▶ [Task instructions]: All lines holding the word "title" in the listing below need to be copied.

━━━━━━━━━━━━━━━━━━━━━━━━━━━━━━

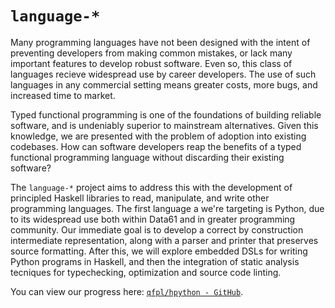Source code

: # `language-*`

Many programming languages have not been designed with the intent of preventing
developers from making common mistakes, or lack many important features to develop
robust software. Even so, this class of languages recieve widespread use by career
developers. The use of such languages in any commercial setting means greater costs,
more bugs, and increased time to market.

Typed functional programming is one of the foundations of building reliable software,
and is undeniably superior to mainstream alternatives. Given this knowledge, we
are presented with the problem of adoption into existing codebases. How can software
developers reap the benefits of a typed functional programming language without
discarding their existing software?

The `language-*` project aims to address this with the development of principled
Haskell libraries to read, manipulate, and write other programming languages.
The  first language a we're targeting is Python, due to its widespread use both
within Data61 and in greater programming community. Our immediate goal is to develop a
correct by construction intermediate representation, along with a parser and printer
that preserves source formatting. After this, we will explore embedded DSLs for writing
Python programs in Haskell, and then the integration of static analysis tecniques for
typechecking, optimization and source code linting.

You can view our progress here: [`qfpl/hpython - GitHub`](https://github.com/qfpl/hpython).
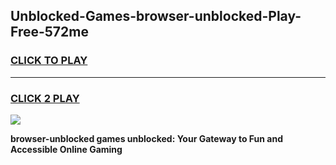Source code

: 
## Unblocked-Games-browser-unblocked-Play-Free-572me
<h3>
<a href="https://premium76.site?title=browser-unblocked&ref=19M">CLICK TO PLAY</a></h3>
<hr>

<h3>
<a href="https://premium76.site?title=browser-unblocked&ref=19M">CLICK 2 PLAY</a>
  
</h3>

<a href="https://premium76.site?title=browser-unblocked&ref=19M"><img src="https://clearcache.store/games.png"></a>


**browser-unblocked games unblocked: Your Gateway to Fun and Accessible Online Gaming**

━━━━━━━━━━━━━━━━━━━━━━━━━━━━━━

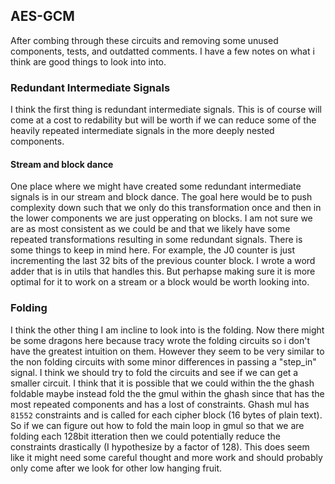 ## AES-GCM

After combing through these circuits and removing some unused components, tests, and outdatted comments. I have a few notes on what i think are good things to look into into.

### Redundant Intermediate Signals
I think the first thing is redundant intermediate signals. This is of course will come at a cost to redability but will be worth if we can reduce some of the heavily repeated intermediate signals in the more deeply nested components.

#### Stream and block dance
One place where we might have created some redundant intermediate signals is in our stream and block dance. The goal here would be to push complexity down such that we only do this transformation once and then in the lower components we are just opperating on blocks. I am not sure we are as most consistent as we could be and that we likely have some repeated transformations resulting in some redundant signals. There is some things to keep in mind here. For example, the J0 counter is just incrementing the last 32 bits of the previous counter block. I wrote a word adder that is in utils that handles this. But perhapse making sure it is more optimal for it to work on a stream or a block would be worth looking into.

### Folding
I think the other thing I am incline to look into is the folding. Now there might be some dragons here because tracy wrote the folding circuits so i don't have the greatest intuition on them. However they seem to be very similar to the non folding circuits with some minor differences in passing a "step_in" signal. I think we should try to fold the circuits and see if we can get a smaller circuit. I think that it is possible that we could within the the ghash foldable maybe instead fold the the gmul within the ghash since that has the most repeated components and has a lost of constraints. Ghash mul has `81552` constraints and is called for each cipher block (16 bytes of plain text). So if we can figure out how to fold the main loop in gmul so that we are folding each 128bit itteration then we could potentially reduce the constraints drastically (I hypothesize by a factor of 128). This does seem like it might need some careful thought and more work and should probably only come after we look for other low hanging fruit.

━━━━━━━━━━━━━━━━━━━━━━━━━━━━━━

▶ [Answer below]:
<a href="https://premium76.site?title=browser-unblocked&ref=19M">CLICK TO PLAY</a></h3>
<a href="https://premium76.site?title=browser-unblocked&ref=19M">CLICK 2 PLAY</a>
<a href="https://premium76.site?title=browser-unblocked&ref=19M"><img src="https://clearcache.store/games.png"></a>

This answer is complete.